You don't know what you're talking about.
What happens is that incoming solar radiation impinges upon the atmosphere.
It it not monochromatic.
Different molecules in the atmosphere absorb a portion of the solar radiation, according to (for example) their vibrotational modes: jumping between such and such vibrational-rotational level, to a higher level, requires energy of some amount.
Incoming photons corresponding to that amount of energy are absorbed by the molecules.
The molecules *may* radiate the energy latter, but not necessarily going to their original state: perhaps they release a smaller amount of energy; perhaps they collide with another molecule undergoing inelastic transitions; so on, and so forth.
The idea behind "global warming" is that CO2 preferentially absorbs energy in the IR band, and the re-release of this energy warms the planet. The analogy is made to a "Greenhouse".
But there are a number of flaws with this.
One of them ... if you dig for it, is that a greenhouse does not attain its temperatures because all of the solar radiation is absorbed, but because it is *enclosed*. The air is trapped: and being in an enclosed space there are heat transport mechanisms which are not active, which are seen in the big wide world.
Another one, is that the absorption of CO2 is what is known as "saturated": this does NOT imply, as you took it, that the atmospherre holds all the CO2 that it can hold, but rather, the CO2 which *already exists* (in addition to water vapor, btw, should you care to look it up), absorbs basically ALL of the incoming IR band light from the sun.
In other words, adding additional CO2 will not increase the heat absorbed by the atmosphere.
(Think of it this way, in another connection. Let's pretend ISIS or Iran has detonated a small nuke in San Francisco, and you're across the bay in Oakland. You want shielding to protect you from fallout. Let's say your back-of-the-envelope calculation has told you that a three-inch sheet of lead will absorb all of the radiation. At that point, adding another six inches, or even a foot, of additional lead won't absorb any more radiation: all the radiation that came at you is already absorbed by the first three inches of lead.

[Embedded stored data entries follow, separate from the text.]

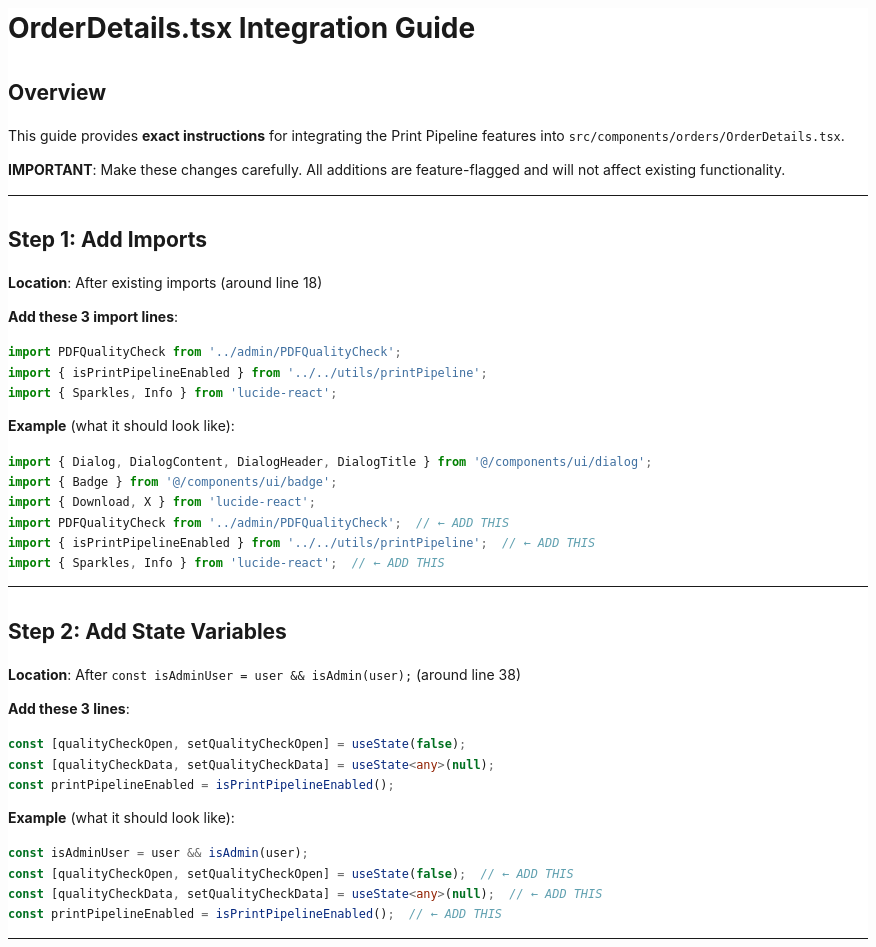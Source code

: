 # OrderDetails.tsx Integration Guide

## Overview

This guide provides **exact instructions** for integrating the Print Pipeline features into `src/components/orders/OrderDetails.tsx`.

**IMPORTANT**: Make these changes carefully. All additions are feature-flagged and will not affect existing functionality.

---

## Step 1: Add Imports

**Location**: After existing imports (around line 18)

**Add these 3 import lines**:

```typescript
import PDFQualityCheck from '../admin/PDFQualityCheck';
import { isPrintPipelineEnabled } from '../../utils/printPipeline';
import { Sparkles, Info } from 'lucide-react';
```

**Example** (what it should look like):

```typescript
import { Dialog, DialogContent, DialogHeader, DialogTitle } from '@/components/ui/dialog';
import { Badge } from '@/components/ui/badge';
import { Download, X } from 'lucide-react';
import PDFQualityCheck from '../admin/PDFQualityCheck';  // ← ADD THIS
import { isPrintPipelineEnabled } from '../../utils/printPipeline';  // ← ADD THIS
import { Sparkles, Info } from 'lucide-react';  // ← ADD THIS
```

---

## Step 2: Add State Variables

**Location**: After `const isAdminUser = user && isAdmin(user);` (around line 38)

**Add these 3 lines**:

```typescript
const [qualityCheckOpen, setQualityCheckOpen] = useState(false);
const [qualityCheckData, setQualityCheckData] = useState<any>(null);
const printPipelineEnabled = isPrintPipelineEnabled();
```

**Example** (what it should look like):

```typescript
const isAdminUser = user && isAdmin(user);
const [qualityCheckOpen, setQualityCheckOpen] = useState(false);  // ← ADD THIS
const [qualityCheckData, setQualityCheckData] = useState<any>(null);  // ← ADD THIS
const printPipelineEnabled = isPrintPipelineEnabled();  // ← ADD THIS
```

---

And so with solar radiation. If the existing CO2 already gobbles up all the incoming IR from the sun, adding more CO2 won't cause any more to be absorbed: it may (depending on the concentration-altitude distribution of CO2 -- and that depends on temperatures, and plant cover, and reflectivity of the earth's surface, and whether you are above land or ocean, and the solubility of CO2 in water, and therefore the temperature of the water...) )
There are a couple of other problems with the models; among them being predicted feedback from changes in CO2, or moisture; the fact that the models are not matching the actual recorded data very well, either qualitatively or quantitatively; poor stewardship/maintenance of the data (e.g. the "hockey stick" and the "hide the decline" emails from East Anglia; the refusal to release some raw data sets to third parties (a scientist refusing to divulge the raw data is ALWAYS a red flag); failure to note that CO2-temperature correlations from the past show CO2 increases as LAGGING the temperature increases, instead of preceding them...

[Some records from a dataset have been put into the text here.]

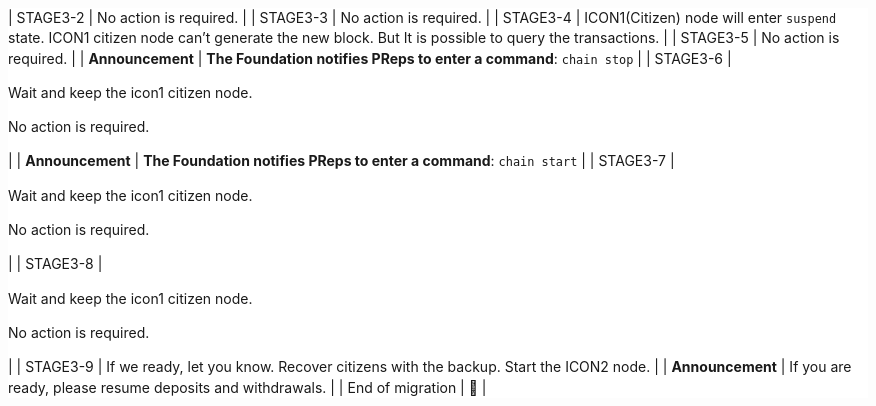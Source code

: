 | STAGE3-2         | No action is required.                                                                                                                         |
| STAGE3-3         | No action is required.                                                                                                                         |
| STAGE3-4         | ICON1(Citizen) node will enter `suspend` state. ICON1 citizen node can’t generate the new block. But It is possible to query the transactions. |
| STAGE3-5         | No action is required.                                                                                                                         |
| **Announcement** | **The Foundation notifies PReps to enter a command**: `chain stop`                                                                             |
| STAGE3-6         | <p>Wait and keep the icon1 citizen node.</p><p>No action is required.</p>                                                                      |
| **Announcement** | **The Foundation notifies PReps to enter a command**: `chain start`                                                                            |
| STAGE3-7         | <p>Wait and keep the icon1 citizen node.</p><p>No action is required.</p>                                                                      |
| STAGE3-8         | <p>Wait and keep the icon1 citizen node.</p><p>No action is required.</p>                                                                      |
| STAGE3-9         | If we ready, let you know. Recover citizens with the backup. Start the ICON2 node.                                                             |
| **Announcement** | If you are ready, please resume deposits and withdrawals.                                                                                      |
| End of migration | :rocket:                                                                                                                                       |

#### &#x20;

And, as always, follow the money and power trail.
Hint: China has been building one or two coal-fired power plants for YEARS. India likewise has been adding fossil fuel capabilities. Each of their economies (in terms of CO2 emitted per unit of economic output) is far more inefficient than the US; so that the US going back to 1950s levels of pollution will not make up for the increase in Cow by China and India: yet they seem to be curiously exempt from the restrictions. And the number of Democrat donors and cronies who have grown wealthy off of this, even while their companies either go bankrupt (Solyndra) or cause other unforeseen ecological disasters (bird strikes on wind turbines), is very instructive.

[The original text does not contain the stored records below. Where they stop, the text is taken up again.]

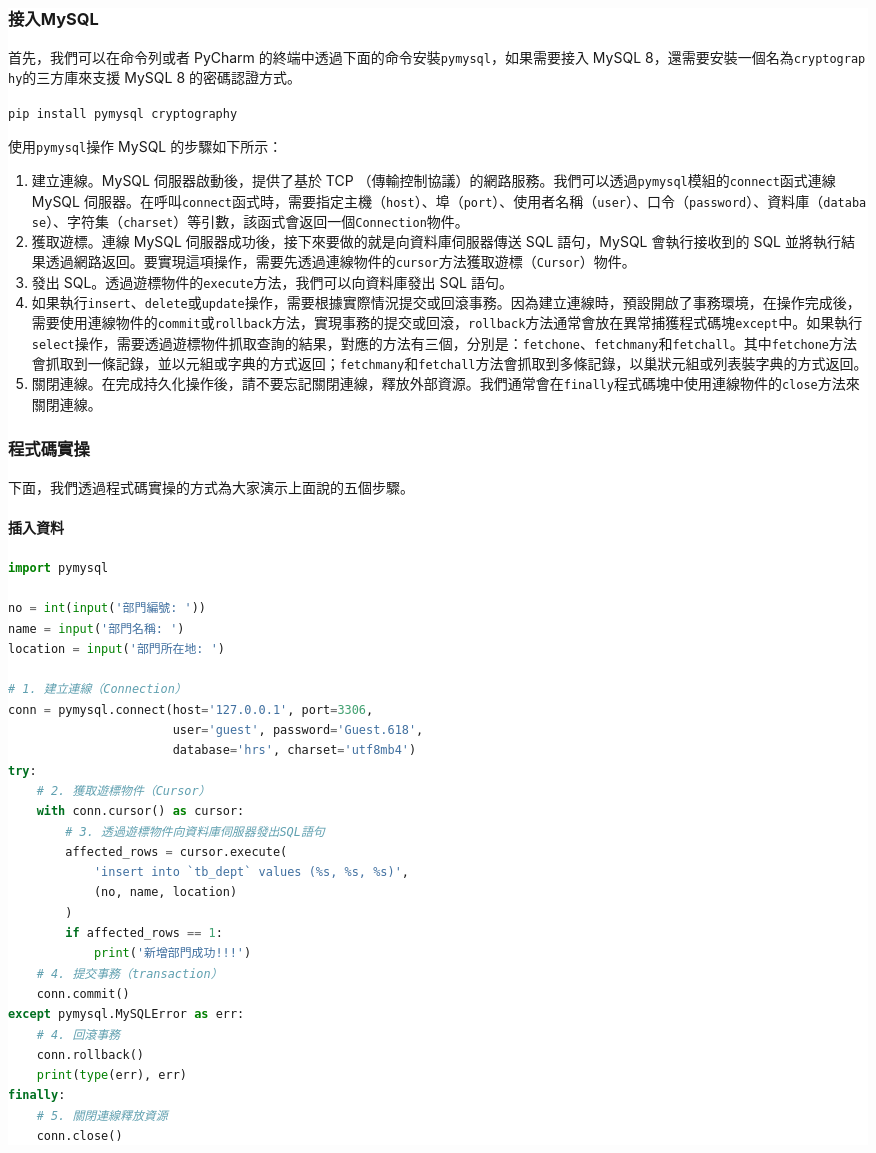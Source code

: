 ### 接入MySQL

首先，我們可以在命令列或者 PyCharm 的終端中透過下面的命令安裝`pymysql`，如果需要接入 MySQL 8，還需要安裝一個名為`cryptography`的三方庫來支援 MySQL 8 的密碼認證方式。

```Shell
pip install pymysql cryptography
```

使用`pymysql`操作 MySQL 的步驟如下所示：

1. 建立連線。MySQL 伺服器啟動後，提供了基於 TCP （傳輸控制協議）的網路服務。我們可以透過`pymysql`模組的`connect`函式連線 MySQL 伺服器。在呼叫`connect`函式時，需要指定主機（`host`）、埠（`port`）、使用者名稱（`user`）、口令（`password`）、資料庫（`database`）、字符集（`charset`）等引數，該函式會返回一個`Connection`物件。
2. 獲取遊標。連線 MySQL 伺服器成功後，接下來要做的就是向資料庫伺服器傳送 SQL 語句，MySQL 會執行接收到的 SQL 並將執行結果透過網路返回。要實現這項操作，需要先透過連線物件的`cursor`方法獲取遊標（`Cursor`）物件。
3. 發出 SQL。透過遊標物件的`execute`方法，我們可以向資料庫發出 SQL 語句。
4. 如果執行`insert`、`delete`或`update`操作，需要根據實際情況提交或回滾事務。因為建立連線時，預設開啟了事務環境，在操作完成後，需要使用連線物件的`commit`或`rollback`方法，實現事務的提交或回滾，`rollback`方法通常會放在異常捕獲程式碼塊`except`中。如果執行`select`操作，需要透過遊標物件抓取查詢的結果，對應的方法有三個，分別是：`fetchone`、`fetchmany`和`fetchall`。其中`fetchone`方法會抓取到一條記錄，並以元組或字典的方式返回；`fetchmany`和`fetchall`方法會抓取到多條記錄，以巢狀元組或列表裝字典的方式返回。
5. 關閉連線。在完成持久化操作後，請不要忘記關閉連線，釋放外部資源。我們通常會在`finally`程式碼塊中使用連線物件的`close`方法來關閉連線。

### 程式碼實操

下面，我們透過程式碼實操的方式為大家演示上面說的五個步驟。

#### 插入資料

```Python
import pymysql

no = int(input('部門編號: '))
name = input('部門名稱: ')
location = input('部門所在地: ')

# 1. 建立連線（Connection）
conn = pymysql.connect(host='127.0.0.1', port=3306,
                       user='guest', password='Guest.618',
                       database='hrs', charset='utf8mb4')
try:
    # 2. 獲取遊標物件（Cursor）
    with conn.cursor() as cursor:
        # 3. 透過遊標物件向資料庫伺服器發出SQL語句
        affected_rows = cursor.execute(
            'insert into `tb_dept` values (%s, %s, %s)',
            (no, name, location)
        )
        if affected_rows == 1:
            print('新增部門成功!!!')
    # 4. 提交事務（transaction）
    conn.commit()
except pymysql.MySQLError as err:
    # 4. 回滾事務
    conn.rollback()
    print(type(err), err)
finally:
    # 5. 關閉連線釋放資源
    conn.close()
```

If the "no fossil fuel crowd" were intellectually honest, they'd be pushing nuclear power (France gets 70% of its electricity from nuclear power). But that was discouraged years ago on orders from the Kremlin, as a back-door way to try to attack the US nuclear weapons capability. Even with that, however, there are more promising forms of nuclear reactors (pebble bed and molten salt reactors, thorium reactors) which don't have the risks of the Cold War era reactors. How come those are never considered or pushed?